Only these lines of the data below are wanted: the one with "mensagem codificadas em QR Code", the one with "Cobalah untuk mengubah", and any lines between them, each repeated exactly.
*** RECORDS FOR THIS EXERCISE Section Begins ***
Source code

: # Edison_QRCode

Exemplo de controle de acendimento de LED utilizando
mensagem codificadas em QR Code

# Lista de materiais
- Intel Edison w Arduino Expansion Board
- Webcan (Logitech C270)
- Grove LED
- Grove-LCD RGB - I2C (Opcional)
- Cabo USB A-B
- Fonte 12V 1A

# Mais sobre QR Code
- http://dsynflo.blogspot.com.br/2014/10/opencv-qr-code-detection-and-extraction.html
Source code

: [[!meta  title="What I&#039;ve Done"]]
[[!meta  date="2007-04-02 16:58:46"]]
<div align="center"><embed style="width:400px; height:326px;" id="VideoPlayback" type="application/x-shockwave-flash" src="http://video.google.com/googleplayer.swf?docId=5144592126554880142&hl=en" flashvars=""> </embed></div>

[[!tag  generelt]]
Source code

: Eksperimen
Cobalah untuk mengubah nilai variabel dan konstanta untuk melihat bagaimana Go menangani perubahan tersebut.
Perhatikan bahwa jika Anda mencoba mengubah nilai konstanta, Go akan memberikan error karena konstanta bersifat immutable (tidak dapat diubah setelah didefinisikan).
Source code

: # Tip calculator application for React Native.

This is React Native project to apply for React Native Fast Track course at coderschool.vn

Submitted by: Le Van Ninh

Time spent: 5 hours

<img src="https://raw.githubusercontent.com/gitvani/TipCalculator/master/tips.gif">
*** RECORDS FOR THIS EXERCISE Section Ends ***
→ EXERCISE RESULT:
mensagem codificadas em QR Code

# Lista de materiais
- Intel Edison w Arduino Expansion Board
- Webcan (Logitech C270)
- Grove LED
- Grove-LCD RGB - I2C (Opcional)
- Cabo USB A-B
- Fonte 12V 1A

# Mais sobre QR Code
- http://dsynflo.blogspot.com.br/2014/10/opencv-qr-code-detection-and-extraction.html
Source code

: [[!meta  title="What I&#039;ve Done"]]
[[!meta  date="2007-04-02 16:58:46"]]
<div align="center"><embed style="width:400px; height:326px;" id="VideoPlayback" type="application/x-shockwave-flash" src="http://video.google.com/googleplayer.swf?docId=5144592126554880142&hl=en" flashvars=""> </embed></div>

[[!tag  generelt]]
Source code

: Eksperimen
Cobalah untuk mengubah nilai variabel dan konstanta untuk melihat bagaimana Go menangani perubahan tersebut.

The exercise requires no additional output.